A new Bordeaux stadium by architects Herzog & de Meuron debunks the hulking typology of a sporting facility. The architect compares the “elegant” and “lightweight”-looking design to a “classic temple,” which doesn’t seem all that hyperbolic.

(Courtesy Nouveau Stade Bordeaux)

Surrounded by 900 slim columns on all four sides supporting a sharp-edged rectangular roof, the 42,000-seat stadium is composed of two superposed tiers divided into four sections.

The entire seating area is shielded from rain and shine by a semi-translucent roof canopy. Photographs show unusually lavish legroom between each row of seats.

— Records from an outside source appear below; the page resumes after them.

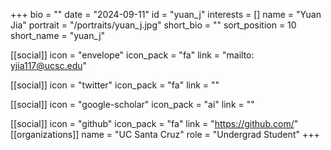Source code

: +++
bio = "" 
date = "2024-09-11" 
id = "yuan_j" 
interests = [] 
name = "Yuan Jia" 
portrait = "/portraits/yuan_j.jpg" 
short_bio = "" 
sort_position = 10
 short_name = "yuan_j" 

[[social]] 
    icon = "envelope" 
    icon_pack = "fa" 
    link = "mailto: yjia117@ucsc.edu"

 [[social]] 
    icon = "twitter" 
    icon_pack = "fa" 
    link = "" 

[[social]] 
    icon = "google-scholar" 
    icon_pack = "ai" 
    link = "" 

[[social]] 
    icon = "github" 
    icon_pack = "fa" 
    link = "https://github.com/" 
[[organizations]] 
     name = "UC Santa Cruz" 
      role = "Undergrad Student" 
+++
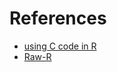 

# References

* [using C code in R](http://adv-r.had.co.nz/C-interface.html)
* [Raw-R](https://raw-r.org/R_API.php)
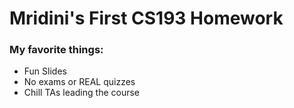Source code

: # Mridini's First CS193 Homework

### My favorite things:
- Fun Slides
- No exams or REAL quizzes
- Chill TAs leading the course
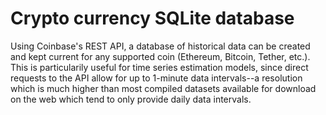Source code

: # Crypto currency SQLite database

Using Coinbase's REST API, a database of historical data can be created and kept
current for any supported coin (Ethereum, Bitcoin, Tether, etc.). This is
particularily useful for time series estimation models, since direct requests to
the API allow for up to 1-minute data intervals--a resolution which is much
higher than most compiled datasets available for download on the web which tend
to only provide daily data intervals.

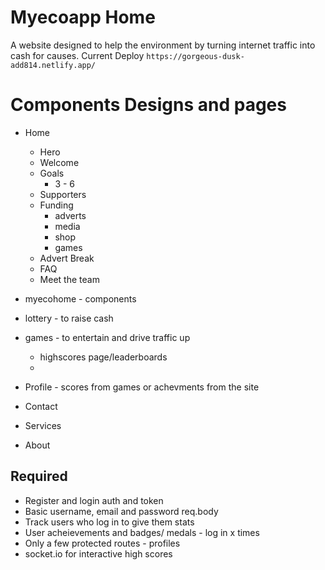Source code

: # Myecoapp Home

A website designed to help the environment by turning internet traffic into cash for causes.
Current Deploy `https://gorgeous-dusk-add814.netlify.app/`

# Components Designs and pages
- Home
  - Hero
  - Welcome
  - Goals
    - 3 - 6
  - Supporters
  - Funding 
    - adverts
    - media
    - shop
    - games
  - Advert Break
  - FAQ
  - Meet the team
  
- myecohome - components 
- lottery - to raise cash 
- games - to entertain and drive traffic up
  - highscores page/leaderboards
  - 
- Profile - scores from games or achevments from the site
- Contact
- Services
- About

## Required
- Register and login auth and token 
- Basic username, email and password req.body
- Track users who log in to give them stats
- User acheievements and badges/ medals - log in x times
- Only a few protected routes - profiles
- socket.io for interactive high scores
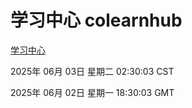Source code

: # 学习中心 colearnhub
[学习中心](http://219.139.198.8:56308/colearnhub/)

2025年 06月 03日 星期二 02:30:03 CST

2025年 06月 02日 星期一 18:30:03 GMT

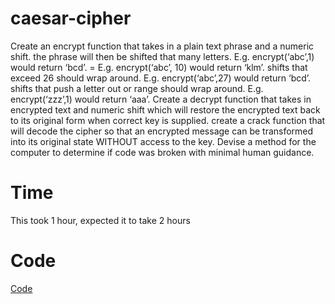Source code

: # caesar-cipher

Create an encrypt function that takes in a plain text phrase and a numeric shift.
the phrase will then be shifted that many letters.
E.g. encrypt(‘abc’,1) would return ‘bcd’. = E.g. encrypt(‘abc’, 10) would return ‘klm’.
shifts that exceed 26 should wrap around.
E.g. encrypt(‘abc’,27) would return ‘bcd’.
shifts that push a letter out or range should wrap around.
E.g. encrypt(‘zzz’,1) would return ‘aaa’.
Create a decrypt function that takes in encrypted text and numeric shift which will restore the encrypted text back to its original form when correct key is supplied.
create a crack function that will decode the cipher so that an encrypted message can be transformed into its original state WITHOUT access to the key.
Devise a method for the computer to determine if code was broken with minimal human guidance.

# Time

This took 1 hour, expected it to take 2 hours

# Code

[Code](https://github.com/houseofpython/caesar-cipher/blob/366d012c9a24742868a3f25a1a9c54cf6edf4d70/encrypt.py)
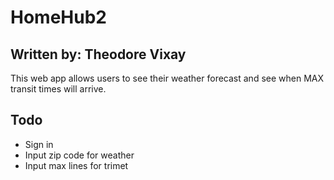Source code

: # HomeHub2

## Written by: Theodore Vixay

This web app allows users to see their weather forecast and see when MAX transit times will arrive.

## Todo

- Sign in
- Input zip code for weather
- Input max lines for trimet
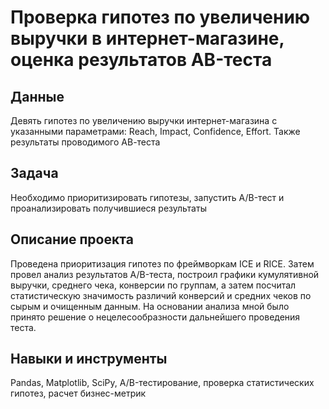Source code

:# Проверка гипотез по увеличению выручки в интернет-магазине, оценка результатов AB-теста

## Данные

Девять гипотез по увеличению выручки интернет-магазина с указанными параметрами: Reach, Impact, Confidence, Effort. Также результаты проводимого АВ-теста

## Задача

Необходимо приоритизировать гипотезы, запустить A/B-тест и проанализировать получившиеся результаты

## Описание проекта

Проведена приоритизация гипотез по фреймворкам ICE и RICE. Затем провел анализ результатов A/B-теста, построил графики кумулятивной выручки, среднего чека, конверсии по группам, а затем посчитал статистическую значимость различий конверсий и средних чеков по сырым и очищенным данным. На основании анализа мной было принято решение о нецелесообразности дальнейшего проведения теста.

## Навыки и инструменты

Pandas, Matplotlib, SciPy, A/B-тестирование, проверка статистических гипотез, расчет бизнес-метрик
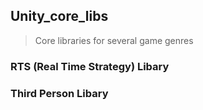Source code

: ## Unity_core_libs
>Core libraries for several game genres

### RTS (Real Time Strategy) Libary
>

### Third Person Libary
>
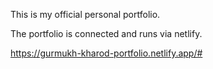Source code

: This is my official personal portfolio.

The portfolio is connected and runs via netlify.

https://gurmukh-kharod-portfolio.netlify.app/#

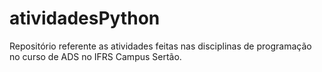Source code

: # atividadesPython
Repositório referente as atividades feitas nas disciplinas de programação no curso de ADS no IFRS Campus Sertão.
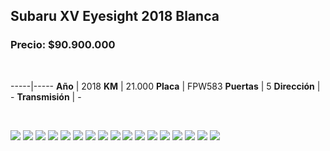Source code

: ## Subaru XV Eyesight 2018 Blanca

### Precio: $90.900.000


<p>&nbsp;</p>

-----|-----
**Año** | 2018
**KM** | 21.000
**Placa** | FPW583
**Puertas** | 5
**Dirección** | -
**Transmisión** | -


<p>&nbsp;</p>

<img src="images/Subaru XV Eyesight 2018 Blanca.jpeg?raw=true"/>
<img src="images/Subaru XV Eyesight 2018 Blanca - 1.jpeg?raw=true"/>
<img src="images/Subaru XV Eyesight 2018 Blanca - 10.jpeg?raw=true"/>
<img src="images/Subaru XV Eyesight 2018 Blanca - 11.jpeg?raw=true"/>
<img src="images/Subaru XV Eyesight 2018 Blanca - 12.jpeg?raw=true"/>
<img src="images/Subaru XV Eyesight 2018 Blanca - 13.jpeg?raw=true"/>
<img src="images/Subaru XV Eyesight 2018 Blanca - 14.jpeg?raw=true"/>
<img src="images/Subaru XV Eyesight 2018 Blanca - 15.jpeg?raw=true"/>
<img src="images/Subaru XV Eyesight 2018 Blanca - 2.jpeg?raw=true"/>
<img src="images/Subaru XV Eyesight 2018 Blanca - 3.jpeg?raw=true"/>
<img src="images/Subaru XV Eyesight 2018 Blanca - 4.jpeg?raw=true"/>
<img src="images/Subaru XV Eyesight 2018 Blanca - 5.jpeg?raw=true"/>
<img src="images/Subaru XV Eyesight 2018 Blanca - 6.jpeg?raw=true"/>
<img src="images/Subaru XV Eyesight 2018 Blanca - 7.jpeg?raw=true"/>
<img src="images/Subaru XV Eyesight 2018 Blanca - 8.jpeg?raw=true"/>
<img src="images/Subaru XV Eyesight 2018 Blanca - 9.jpeg?raw=true"/>
<img src="images/Subaru XV Eyesight 2018 Blanca -9.jpeg?raw=true"/>



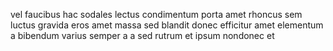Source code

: vel faucibus hac sodales lectus condimentum porta amet rhoncus sem luctus
gravida eros amet massa sed blandit donec efficitur amet elementum a bibendum
varius semper a a sed rutrum et ipsum nondonec et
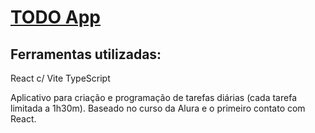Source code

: # [TODO App](https://todo-app-one-henna.vercel.app/)

## Ferramentas utilizadas:
React c/ Vite
TypeScript

Aplicativo para criação e programação de tarefas diárias (cada tarefa limitada a 1h30m).
Baseado no curso da Alura e o primeiro contato com React. 
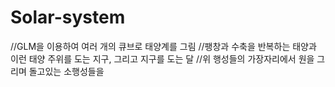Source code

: # Solar-system

//GLM을 이용하여 여러 개의 큐브로 태양계를 그림
//팽창과 수축을 반복하는 태양과 이런 태양 주위를 도는 지구, 그리고 지구를 도는 달
//위 행성들의 가장자리에서 원을 그리며 돌고있는 소행성들을 
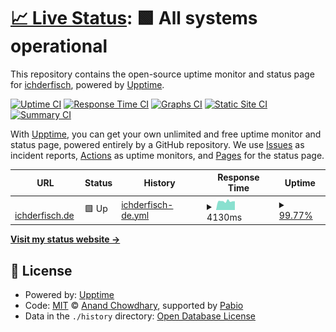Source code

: # [📈 Live Status](https://demo.upptime.js.org): <!--live status--> **🟩 All systems operational**

This repository contains the open-source uptime monitor and status page for [ichderfisch](http://www.ichderfisch.de), powered by [Upptime](https://github.com/upptime/upptime).

[![Uptime CI](https://github.com/ichderfisch/r-upptime/workflows/Uptime%20CI/badge.svg)](https://github.com/ichderfisch/r-upptime/actions?query=workflow%3A%22Uptime+CI%22)
[![Response Time CI](https://github.com/ichderfisch/r-upptime/workflows/Response%20Time%20CI/badge.svg)](https://github.com/ichderfisch/r-upptime/actions?query=workflow%3A%22Response+Time+CI%22)
[![Graphs CI](https://github.com/ichderfisch/r-upptime/workflows/Graphs%20CI/badge.svg)](https://github.com/ichderfisch/r-upptime/actions?query=workflow%3A%22Graphs+CI%22)
[![Static Site CI](https://github.com/ichderfisch/r-upptime/workflows/Static%20Site%20CI/badge.svg)](https://github.com/ichderfisch/r-upptime/actions?query=workflow%3A%22Static+Site+CI%22)
[![Summary CI](https://github.com/ichderfisch/r-upptime/workflows/Summary%20CI/badge.svg)](https://github.com/ichderfisch/r-upptime/actions?query=workflow%3A%22Summary+CI%22)

With [Upptime](https://upptime.js.org), you can get your own unlimited and free uptime monitor and status page, powered entirely by a GitHub repository. We use [Issues](https://github.com/ichderfisch/r-upptime/issues) as incident reports, [Actions](https://github.com/ichderfisch/r-upptime/actions) as uptime monitors, and [Pages](https://demo.upptime.js.org) for the status page.

<!--start: status pages-->
<!-- This summary is generated by Upptime (https://github.com/upptime/upptime) -->
<!-- Do not edit this manually, your changes will be overwritten -->
<!-- prettier-ignore -->
| URL | Status | History | Response Time | Uptime |
| --- | ------ | ------- | ------------- | ------ |
| <img alt="" src="https://icons.duckduckgo.com/ip3/www.ichderfisch.de.ico" height="13"> [ichderfisch.de](https://www.ichderfisch.de) | 🟩 Up | [ichderfisch-de.yml](https://github.com/ichderfisch/r-upptime/commits/HEAD/history/ichderfisch-de.yml) | <details><summary><img alt="Response time graph" src="./graphs/ichderfisch-de/response-time-week.png" height="20"> 4130ms</summary><br><a href="https://ichderfisch.github.io/r-upptime/history/ichderfisch-de"><img alt="Response time 3804" src="https://img.shields.io/endpoint?url=https%3A%2F%2Fraw.githubusercontent.com%2Fichderfisch%2Fr-upptime%2FHEAD%2Fapi%2Fichderfisch-de%2Fresponse-time.json"></a><br><a href="https://ichderfisch.github.io/r-upptime/history/ichderfisch-de"><img alt="24-hour response time 4117" src="https://img.shields.io/endpoint?url=https%3A%2F%2Fraw.githubusercontent.com%2Fichderfisch%2Fr-upptime%2FHEAD%2Fapi%2Fichderfisch-de%2Fresponse-time-day.json"></a><br><a href="https://ichderfisch.github.io/r-upptime/history/ichderfisch-de"><img alt="7-day response time 4130" src="https://img.shields.io/endpoint?url=https%3A%2F%2Fraw.githubusercontent.com%2Fichderfisch%2Fr-upptime%2FHEAD%2Fapi%2Fichderfisch-de%2Fresponse-time-week.json"></a><br><a href="https://ichderfisch.github.io/r-upptime/history/ichderfisch-de"><img alt="30-day response time 3804" src="https://img.shields.io/endpoint?url=https%3A%2F%2Fraw.githubusercontent.com%2Fichderfisch%2Fr-upptime%2FHEAD%2Fapi%2Fichderfisch-de%2Fresponse-time-month.json"></a><br><a href="https://ichderfisch.github.io/r-upptime/history/ichderfisch-de"><img alt="1-year response time 3804" src="https://img.shields.io/endpoint?url=https%3A%2F%2Fraw.githubusercontent.com%2Fichderfisch%2Fr-upptime%2FHEAD%2Fapi%2Fichderfisch-de%2Fresponse-time-year.json"></a></details> | <details><summary><a href="https://ichderfisch.github.io/r-upptime/history/ichderfisch-de">99.77%</a></summary><a href="https://ichderfisch.github.io/r-upptime/history/ichderfisch-de"><img alt="All-time uptime 99.32%" src="https://img.shields.io/endpoint?url=https%3A%2F%2Fraw.githubusercontent.com%2Fichderfisch%2Fr-upptime%2FHEAD%2Fapi%2Fichderfisch-de%2Fuptime.json"></a><br><a href="https://ichderfisch.github.io/r-upptime/history/ichderfisch-de"><img alt="24-hour uptime 100.00%" src="https://img.shields.io/endpoint?url=https%3A%2F%2Fraw.githubusercontent.com%2Fichderfisch%2Fr-upptime%2FHEAD%2Fapi%2Fichderfisch-de%2Fuptime-day.json"></a><br><a href="https://ichderfisch.github.io/r-upptime/history/ichderfisch-de"><img alt="7-day uptime 99.77%" src="https://img.shields.io/endpoint?url=https%3A%2F%2Fraw.githubusercontent.com%2Fichderfisch%2Fr-upptime%2FHEAD%2Fapi%2Fichderfisch-de%2Fuptime-week.json"></a><br><a href="https://ichderfisch.github.io/r-upptime/history/ichderfisch-de"><img alt="30-day uptime 99.32%" src="https://img.shields.io/endpoint?url=https%3A%2F%2Fraw.githubusercontent.com%2Fichderfisch%2Fr-upptime%2FHEAD%2Fapi%2Fichderfisch-de%2Fuptime-month.json"></a><br><a href="https://ichderfisch.github.io/r-upptime/history/ichderfisch-de"><img alt="1-year uptime 99.32%" src="https://img.shields.io/endpoint?url=https%3A%2F%2Fraw.githubusercontent.com%2Fichderfisch%2Fr-upptime%2FHEAD%2Fapi%2Fichderfisch-de%2Fuptime-year.json"></a></details>

<!--end: status pages-->

[**Visit my status website →**](https://ichderfisch.github.io/r-upptime/)

## 📄 License

- Powered by: [Upptime](https://github.com/upptime/upptime)
- Code: [MIT](./LICENSE) © [Anand Chowdhary](https://anandchowdhary.com), supported by [Pabio](https://pabio.com)
- Data in the `./history` directory: [Open Database License](https://opendatacommons.org/licenses/odbl/1-0/)
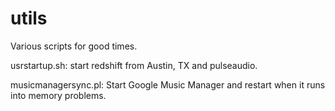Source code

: utils
=====

Various scripts for good times.

usrstartup.sh: start redshift from Austin, TX and pulseaudio.

musicmanagersync.pl: Start Google Music Manager and restart when it runs into memory problems.
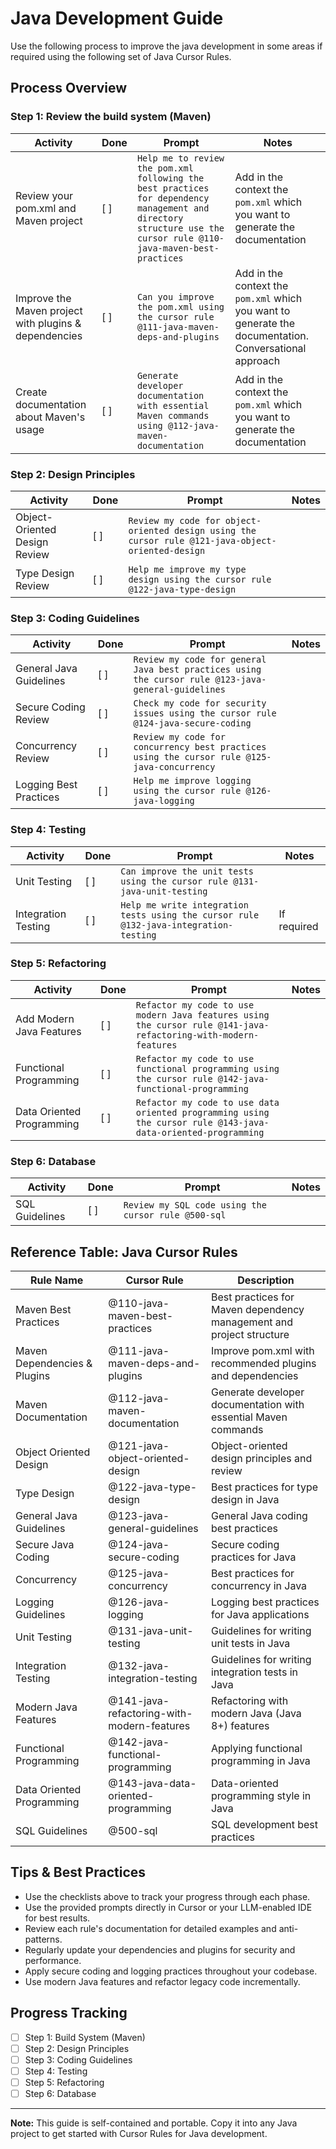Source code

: # Java Development Guide

Use the following process to improve the java development in some areas if required using the following set of Java Cursor Rules.

## Process Overview

### Step 1: Review the build system (Maven)

| Activity | Done | Prompt | Notes |
|----------|------|--------|-------|
| Review your pom.xml and Maven project | [ ] | `Help me to review the pom.xml  following the best practices for dependency management and directory structure use the cursor rule @110-java-maven-best-practices` | Add in the context the `pom.xml` which you want to generate the documentation |
| Improve the Maven project with plugins & dependencies | [ ] | `Can you improve the pom.xml using the cursor rule @111-java-maven-deps-and-plugins` | Add in the context the `pom.xml` which you want to generate the documentation. Conversational approach |
| Create documentation about Maven's usage | [ ] | `Generate developer documentation with essential Maven commands using @112-java-maven-documentation` | Add in the context the `pom.xml` which you want to generate the documentation |

### Step 2: Design Principles

| Activity | Done | Prompt | Notes |
|----------|------|--------|-------|
| Object-Oriented Design Review | [ ] | `Review my code for object-oriented design using the cursor rule @121-java-object-oriented-design` | |
| Type Design Review | [ ] | `Help me improve my type design using the cursor rule @122-java-type-design` | |

### Step 3: Coding Guidelines

| Activity | Done | Prompt | Notes |
|----------|------|--------|-------|
| General Java Guidelines | [ ] | `Review my code for general Java best practices using the cursor rule @123-java-general-guidelines` | |
| Secure Coding Review | [ ] | `Check my code for security issues using the cursor rule @124-java-secure-coding` | |
| Concurrency Review | [ ] | `Review my code for concurrency best practices using the cursor rule @125-java-concurrency` | |
| Logging Best Practices | [ ] | `Help me improve logging using the cursor rule @126-java-logging` | |

### Step 4: Testing

| Activity | Done | Prompt | Notes |
|----------|------|--------|-------|
| Unit Testing | [ ] | `Can improve the unit tests using the cursor rule @131-java-unit-testing` | |
| Integration Testing | [ ] | `Help me write integration tests using the cursor rule @132-java-integration-testing` | If required |

### Step 5: Refactoring

| Activity | Done | Prompt | Notes |
|----------|------|--------|-------|
| Add Modern Java Features | [ ] | `Refactor my code to use modern Java features using the cursor rule @141-java-refactoring-with-modern-features` | |
| Functional Programming | [ ] | `Refactor my code to use functional programming using the cursor rule @142-java-functional-programming` | |
| Data Oriented Programming | [ ] | `Refactor my code to use data oriented programming using the cursor rule @143-java-data-oriented-programming` | |

### Step 6: Database

| Activity | Done | Prompt | Notes |
|----------|------|--------|-------|
| SQL Guidelines | [ ] | `Review my SQL code using the cursor rule @500-sql` | |

## Reference Table: Java Cursor Rules

| Rule Name | Cursor Rule | Description |
|-----------|-------------|-------------|
| Maven Best Practices | @110-java-maven-best-practices | Best practices for Maven dependency management and project structure |
| Maven Dependencies & Plugins | @111-java-maven-deps-and-plugins | Improve pom.xml with recommended plugins and dependencies |
| Maven Documentation | @112-java-maven-documentation | Generate developer documentation with essential Maven commands |
| Object Oriented Design | @121-java-object-oriented-design | Object-oriented design principles and review |
| Type Design | @122-java-type-design | Best practices for type design in Java |
| General Java Guidelines | @123-java-general-guidelines | General Java coding best practices |
| Secure Java Coding | @124-java-secure-coding | Secure coding practices for Java |
| Concurrency | @125-java-concurrency | Best practices for concurrency in Java |
| Logging Guidelines | @126-java-logging | Logging best practices for Java applications |
| Unit Testing | @131-java-unit-testing | Guidelines for writing unit tests in Java |
| Integration Testing | @132-java-integration-testing | Guidelines for writing integration tests in Java |
| Modern Java Features | @141-java-refactoring-with-modern-features | Refactoring with modern Java (Java 8+) features |
| Functional Programming | @142-java-functional-programming | Applying functional programming in Java |
| Data Oriented Programming | @143-java-data-oriented-programming | Data-oriented programming style in Java |
| SQL Guidelines | @500-sql | SQL development best practices |

## Tips & Best Practices

- Use the checklists above to track your progress through each phase.
- Use the provided prompts directly in Cursor or your LLM-enabled IDE for best results.
- Review each rule's documentation for detailed examples and anti-patterns.
- Regularly update your dependencies and plugins for security and performance.
- Apply secure coding and logging practices throughout your codebase.
- Use modern Java features and refactor legacy code incrementally.

## Progress Tracking

- [ ] Step 1: Build System (Maven)
- [ ] Step 2: Design Principles
- [ ] Step 3: Coding Guidelines
- [ ] Step 4: Testing
- [ ] Step 5: Refactoring
- [ ] Step 6: Database

---

**Note:** This guide is self-contained and portable. Copy it into any Java project to get started with Cursor Rules for Java development.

(Courtesy Nouveau Stade Bordeaux)

The stadium structure itself is composed of three key elements: the bowl, raised above ground level, for games and spectators, the concourse as a transition between the playing field and its external surroundings, as well as the external landscape itself.

(Courtesy Nouveau Stade Bordeaux)

The latter fell under the ministrations of French landscape architect Michel Desvigne, who created an area for community sporting activities as well as a children’s playground. “Special attention was paid to the integration of the structure into the grand landscape,” Herzog & De Meuron said in a statement.

Rather than taking aesthetic cues from the historic city center of Bordeaux Lac, the firm based its designs on the willowy pine trees of the Landes Forest located south of the city.

(Courtesy Nouveau Stade Bordeaux)

Between the matchstick forest of columns throughout the stadium weaves a “ribbon-like” structure designed to accommodate food stalls and toilet facilities around the perimeter of the building.

(Courtesy Nouveau Stade Bordeaux)

“Its purity and geometrical clarity inspire a sense of monumentality and gracefulness,” said Herzog & De Meuron. “One might be tempted to draw a comparison with a classical temple, but unlike the elevated plinth of a temple, the grand stairs of the stadium blur the boundaries between the inside and the outside.”

The Swiss firm won a competition in 2011 to design the facility, with work commencing in 2013. Set to be the home stadium of French football team FC Girondins de Bordeaux and host to five matches during the 2016 European Football Championships, the stadium was recently inaugurated ahead of its first football match.